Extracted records
—————

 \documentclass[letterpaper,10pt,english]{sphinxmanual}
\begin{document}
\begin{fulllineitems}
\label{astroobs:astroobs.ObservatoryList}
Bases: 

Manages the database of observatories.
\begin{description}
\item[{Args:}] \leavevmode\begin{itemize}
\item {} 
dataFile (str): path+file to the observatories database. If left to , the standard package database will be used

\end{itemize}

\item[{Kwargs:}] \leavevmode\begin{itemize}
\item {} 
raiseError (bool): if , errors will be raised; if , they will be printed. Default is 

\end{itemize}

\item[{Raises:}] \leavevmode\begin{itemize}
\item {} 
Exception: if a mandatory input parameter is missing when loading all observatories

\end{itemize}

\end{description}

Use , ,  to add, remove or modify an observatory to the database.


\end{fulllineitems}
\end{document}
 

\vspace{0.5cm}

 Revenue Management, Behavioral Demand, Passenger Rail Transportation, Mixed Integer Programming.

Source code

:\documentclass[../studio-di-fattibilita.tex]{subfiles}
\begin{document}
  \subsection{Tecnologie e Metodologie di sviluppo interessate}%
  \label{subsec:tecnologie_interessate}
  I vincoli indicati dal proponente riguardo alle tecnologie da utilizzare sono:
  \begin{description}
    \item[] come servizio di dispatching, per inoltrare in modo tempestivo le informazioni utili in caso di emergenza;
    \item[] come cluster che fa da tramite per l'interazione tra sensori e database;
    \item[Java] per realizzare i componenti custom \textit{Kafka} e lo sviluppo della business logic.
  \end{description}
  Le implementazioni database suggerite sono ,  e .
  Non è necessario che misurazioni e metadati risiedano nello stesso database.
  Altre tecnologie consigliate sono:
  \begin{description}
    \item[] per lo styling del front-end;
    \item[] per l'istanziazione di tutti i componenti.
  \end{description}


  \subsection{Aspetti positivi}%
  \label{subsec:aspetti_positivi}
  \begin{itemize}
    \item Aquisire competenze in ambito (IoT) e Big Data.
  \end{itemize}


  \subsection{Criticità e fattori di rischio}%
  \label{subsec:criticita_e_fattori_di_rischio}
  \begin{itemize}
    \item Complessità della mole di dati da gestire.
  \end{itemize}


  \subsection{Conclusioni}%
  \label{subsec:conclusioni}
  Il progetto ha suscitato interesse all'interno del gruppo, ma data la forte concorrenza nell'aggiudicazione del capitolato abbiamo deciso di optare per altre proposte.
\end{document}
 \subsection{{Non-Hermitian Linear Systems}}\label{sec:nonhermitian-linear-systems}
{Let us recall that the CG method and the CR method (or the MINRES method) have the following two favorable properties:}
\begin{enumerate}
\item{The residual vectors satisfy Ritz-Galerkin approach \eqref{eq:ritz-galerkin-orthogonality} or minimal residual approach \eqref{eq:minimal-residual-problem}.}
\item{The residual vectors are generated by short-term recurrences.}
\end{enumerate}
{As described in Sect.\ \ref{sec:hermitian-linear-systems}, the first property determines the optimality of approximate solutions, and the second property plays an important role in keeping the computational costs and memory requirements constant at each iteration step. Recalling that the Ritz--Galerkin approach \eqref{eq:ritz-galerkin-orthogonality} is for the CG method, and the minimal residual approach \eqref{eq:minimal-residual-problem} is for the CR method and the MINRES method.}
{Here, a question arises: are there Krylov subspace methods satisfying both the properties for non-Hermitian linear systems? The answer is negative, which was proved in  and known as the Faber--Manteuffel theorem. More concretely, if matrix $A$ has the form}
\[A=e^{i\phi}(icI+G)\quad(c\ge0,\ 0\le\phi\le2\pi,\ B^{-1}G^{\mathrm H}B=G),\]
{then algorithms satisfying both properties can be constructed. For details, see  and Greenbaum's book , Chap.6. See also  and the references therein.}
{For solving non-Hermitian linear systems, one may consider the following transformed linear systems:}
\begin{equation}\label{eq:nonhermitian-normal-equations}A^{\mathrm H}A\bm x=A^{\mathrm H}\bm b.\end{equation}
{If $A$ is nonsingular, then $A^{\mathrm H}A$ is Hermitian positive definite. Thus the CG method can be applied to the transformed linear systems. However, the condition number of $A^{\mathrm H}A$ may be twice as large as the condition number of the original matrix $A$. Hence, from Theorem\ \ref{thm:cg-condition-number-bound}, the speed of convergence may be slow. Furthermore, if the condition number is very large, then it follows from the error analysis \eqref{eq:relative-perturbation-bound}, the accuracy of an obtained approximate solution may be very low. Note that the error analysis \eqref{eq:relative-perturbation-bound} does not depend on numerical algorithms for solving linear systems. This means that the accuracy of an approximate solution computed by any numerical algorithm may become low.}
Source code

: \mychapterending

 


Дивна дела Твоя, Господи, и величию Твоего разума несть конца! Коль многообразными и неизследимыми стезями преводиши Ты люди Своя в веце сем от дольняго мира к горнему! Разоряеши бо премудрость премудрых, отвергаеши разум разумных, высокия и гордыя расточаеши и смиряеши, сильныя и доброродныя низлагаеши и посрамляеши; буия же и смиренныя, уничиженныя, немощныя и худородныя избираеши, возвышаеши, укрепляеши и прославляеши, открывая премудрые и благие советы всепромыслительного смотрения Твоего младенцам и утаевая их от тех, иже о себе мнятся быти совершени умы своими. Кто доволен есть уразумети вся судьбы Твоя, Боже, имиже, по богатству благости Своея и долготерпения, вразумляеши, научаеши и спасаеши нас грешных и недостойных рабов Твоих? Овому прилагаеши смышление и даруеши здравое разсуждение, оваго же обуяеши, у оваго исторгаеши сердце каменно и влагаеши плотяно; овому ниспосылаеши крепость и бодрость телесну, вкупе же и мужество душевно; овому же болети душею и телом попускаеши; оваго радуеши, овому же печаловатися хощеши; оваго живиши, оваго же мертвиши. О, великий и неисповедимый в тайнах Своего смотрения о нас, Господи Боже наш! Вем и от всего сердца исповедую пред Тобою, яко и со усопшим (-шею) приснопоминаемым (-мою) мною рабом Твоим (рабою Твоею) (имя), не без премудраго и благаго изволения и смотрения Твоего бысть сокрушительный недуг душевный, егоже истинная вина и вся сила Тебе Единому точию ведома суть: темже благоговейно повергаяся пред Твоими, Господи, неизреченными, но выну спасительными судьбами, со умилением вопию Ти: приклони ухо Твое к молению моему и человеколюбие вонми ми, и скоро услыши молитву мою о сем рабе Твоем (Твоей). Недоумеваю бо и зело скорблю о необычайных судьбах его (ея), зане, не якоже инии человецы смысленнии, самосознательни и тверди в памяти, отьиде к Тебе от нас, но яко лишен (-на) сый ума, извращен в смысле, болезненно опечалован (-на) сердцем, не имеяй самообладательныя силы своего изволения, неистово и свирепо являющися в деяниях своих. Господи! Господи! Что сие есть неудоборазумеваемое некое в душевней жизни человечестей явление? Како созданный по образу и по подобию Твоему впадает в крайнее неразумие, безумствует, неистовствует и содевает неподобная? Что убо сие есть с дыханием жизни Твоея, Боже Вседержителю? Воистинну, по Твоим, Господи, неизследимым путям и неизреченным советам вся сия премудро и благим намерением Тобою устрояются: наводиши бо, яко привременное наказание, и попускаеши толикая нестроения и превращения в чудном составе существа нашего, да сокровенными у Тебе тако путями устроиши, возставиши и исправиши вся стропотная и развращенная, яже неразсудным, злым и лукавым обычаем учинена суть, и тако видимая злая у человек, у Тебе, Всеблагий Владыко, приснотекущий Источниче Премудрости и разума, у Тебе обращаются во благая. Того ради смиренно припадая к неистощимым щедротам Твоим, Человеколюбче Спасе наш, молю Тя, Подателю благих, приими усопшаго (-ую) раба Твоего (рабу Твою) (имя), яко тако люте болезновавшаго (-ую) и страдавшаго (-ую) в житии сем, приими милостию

—————

## DESCRIPTION OF THE TASK
The whole of the data is to be copied out word for word.

## EXERCISE ANSWER
 \documentclass[letterpaper,10pt,english]{sphinxmanual}
\begin{document}
\begin{fulllineitems}
\label{astroobs:astroobs.ObservatoryList}
Bases: 

Manages the database of observatories.
\begin{description}
\item[{Args:}] \leavevmode\begin{itemize}
\item {} 
dataFile (str): path+file to the observatories database. If left to , the standard package database will be used

\end{itemize}

\item[{Kwargs:}] \leavevmode\begin{itemize}
\item {} 
raiseError (bool): if , errors will be raised; if , they will be printed. Default is 

\end{itemize}

\item[{Raises:}] \leavevmode\begin{itemize}
\item {} 
Exception: if a mandatory input parameter is missing when loading all observatories

\end{itemize}

\end{description}

Use , ,  to add, remove or modify an observatory to the database.


\end{fulllineitems}
\end{document}
 

\vspace{0.5cm}

 Revenue Management, Behavioral Demand, Passenger Rail Transportation, Mixed Integer Programming.

Source code

:\documentclass[../studio-di-fattibilita.tex]{subfiles}
\begin{document}
  \subsection{Tecnologie e Metodologie di sviluppo interessate}%
  \label{subsec:tecnologie_interessate}
  I vincoli indicati dal proponente riguardo alle tecnologie da utilizzare sono:
  \begin{description}
    \item[] come servizio di dispatching, per inoltrare in modo tempestivo le informazioni utili in caso di emergenza;
    \item[] come cluster che fa da tramite per l'interazione tra sensori e database;
    \item[Java] per realizzare i componenti custom \textit{Kafka} e lo sviluppo della business logic.
  \end{description}
  Le implementazioni database suggerite sono ,  e .
  Non è necessario che misurazioni e metadati risiedano nello stesso database.
  Altre tecnologie consigliate sono:
  \begin{description}
    \item[] per lo styling del front-end;
    \item[] per l'istanziazione di tutti i componenti.
  \end{description}


  \subsection{Aspetti positivi}%
  \label{subsec:aspetti_positivi}
  \begin{itemize}
    \item Aquisire competenze in ambito (IoT) e Big Data.
  \end{itemize}


  \subsection{Criticità e fattori di rischio}%
  \label{subsec:criticita_e_fattori_di_rischio}
  \begin{itemize}
    \item Complessità della mole di dati da gestire.
  \end{itemize}


  \subsection{Conclusioni}%
  \label{subsec:conclusioni}
  Il progetto ha suscitato interesse all'interno del gruppo, ma data la forte concorrenza nell'aggiudicazione del capitolato abbiamo deciso di optare per altre proposte.
\end{document}
 \subsection{{Non-Hermitian Linear Systems}}\label{sec:nonhermitian-linear-systems}
{Let us recall that the CG method and the CR method (or the MINRES method) have the following two favorable properties:}
\begin{enumerate}
\item{The residual vectors satisfy Ritz-Galerkin approach \eqref{eq:ritz-galerkin-orthogonality} or minimal residual approach \eqref{eq:minimal-residual-problem}.}
\item{The residual vectors are generated by short-term recurrences.}
\end{enumerate}
{As described in Sect.\ \ref{sec:hermitian-linear-systems}, the first property determines the optimality of approximate solutions, and the second property plays an important role in keeping the computational costs and memory requirements constant at each iteration step. Recalling that the Ritz--Galerkin approach \eqref{eq:ritz-galerkin-orthogonality} is for the CG method, and the minimal residual approach \eqref{eq:minimal-residual-problem} is for the CR method and the MINRES method.}
{Here, a question arises: are there Krylov subspace methods satisfying both the properties for non-Hermitian linear systems? The answer is negative, which was proved in  and known as the Faber--Manteuffel theorem. More concretely, if matrix $A$ has the form}
\[A=e^{i\phi}(icI+G)\quad(c\ge0,\ 0\le\phi\le2\pi,\ B^{-1}G^{\mathrm H}B=G),\]
{then algorithms satisfying both properties can be constructed. For details, see  and Greenbaum's book , Chap.6. See also  and the references therein.}
{For solving non-Hermitian linear systems, one may consider the following transformed linear systems:}
\begin{equation}\label{eq:nonhermitian-normal-equations}A^{\mathrm H}A\bm x=A^{\mathrm H}\bm b.\end{equation}
{If $A$ is nonsingular, then $A^{\mathrm H}A$ is Hermitian positive definite. Thus the CG method can be applied to the transformed linear systems. However, the condition number of $A^{\mathrm H}A$ may be twice as large as the condition number of the original matrix $A$. Hence, from Theorem\ \ref{thm:cg-condition-number-bound}, the speed of convergence may be slow. Furthermore, if the condition number is very large, then it follows from the error analysis \eqref{eq:relative-perturbation-bound}, the accuracy of an obtained approximate solution may be very low. Note that the error analysis \eqref{eq:relative-perturbation-bound} does not depend on numerical algorithms for solving linear systems. This means that the accuracy of an approximate solution computed by any numerical algorithm may become low.}
Source code

: \mychapterending

 


Дивна дела Твоя, Господи, и величию Твоего разума несть конца! Коль многообразными и неизследимыми стезями преводиши Ты люди Своя в веце сем от дольняго мира к горнему! Разоряеши бо премудрость премудрых, отвергаеши разум разумных, высокия и гордыя расточаеши и смиряеши, сильныя и доброродныя низлагаеши и посрамляеши; буия же и смиренныя, уничиженныя, немощныя и худородныя избираеши, возвышаеши, укрепляеши и прославляеши, открывая премудрые и благие советы всепромыслительного смотрения Твоего младенцам и утаевая их от тех, иже о себе мнятся быти совершени умы своими. Кто доволен есть уразумети вся судьбы Твоя, Боже, имиже, по богатству благости Своея и долготерпения, вразумляеши, научаеши и спасаеши нас грешных и недостойных рабов Твоих? Овому прилагаеши смышление и даруеши здравое разсуждение, оваго же обуяеши, у оваго исторгаеши сердце каменно и влагаеши плотяно; овому ниспосылаеши крепость и бодрость телесну, вкупе же и мужество душевно; овому же болети душею и телом попускаеши; оваго радуеши, овому же печаловатися хощеши; оваго живиши, оваго же мертвиши. О, великий и неисповедимый в тайнах Своего смотрения о нас, Господи Боже наш! Вем и от всего сердца исповедую пред Тобою, яко и со усопшим (-шею) приснопоминаемым (-мою) мною рабом Твоим (рабою Твоею) (имя), не без премудраго и благаго изволения и смотрения Твоего бысть сокрушительный недуг душевный, егоже истинная вина и вся сила Тебе Единому точию ведома суть: темже благоговейно повергаяся пред Твоими, Господи, неизреченными, но выну спасительными судьбами, со умилением вопию Ти: приклони ухо Твое к молению моему и человеколюбие вонми ми, и скоро услыши молитву мою о сем рабе Твоем (Твоей). Недоумеваю бо и зело скорблю о необычайных судьбах его (ея), зане, не якоже инии человецы смысленнии, самосознательни и тверди в памяти, отьиде к Тебе от нас, но яко лишен (-на) сый ума, извращен в смысле, болезненно опечалован (-на) сердцем, не имеяй самообладательныя силы своего изволения, неистово и свирепо являющися в деяниях своих. Господи! Господи! Что сие есть неудоборазумеваемое некое в душевней жизни человечестей явление? Како созданный по образу и по подобию Твоему впадает в крайнее неразумие, безумствует, неистовствует и содевает неподобная? Что убо сие есть с дыханием жизни Твоея, Боже Вседержителю? Воистинну, по Твоим, Господи, неизследимым путям и неизреченным советам вся сия премудро и благим намерением Тобою устрояются: наводиши бо, яко привременное наказание, и попускаеши толикая нестроения и превращения в чудном составе существа нашего, да сокровенными у Тебе тако путями устроиши, возставиши и исправиши вся стропотная и развращенная, яже неразсудным, злым и лукавым обычаем учинена суть, и тако видимая злая у человек, у Тебе, Всеблагий Владыко, приснотекущий Источниче Премудрости и разума, у Тебе обращаются во благая. Того ради смиренно припадая к неистощимым щедротам Твоим, Человеколюбче Спасе наш, молю Тя, Подателю благих, приими усопшаго (-ую) раба Твоего (рабу Твою) (имя), яко тако люте болезновавшаго (-ую) и страдавшаго (-ую) в житии сем, приими милостию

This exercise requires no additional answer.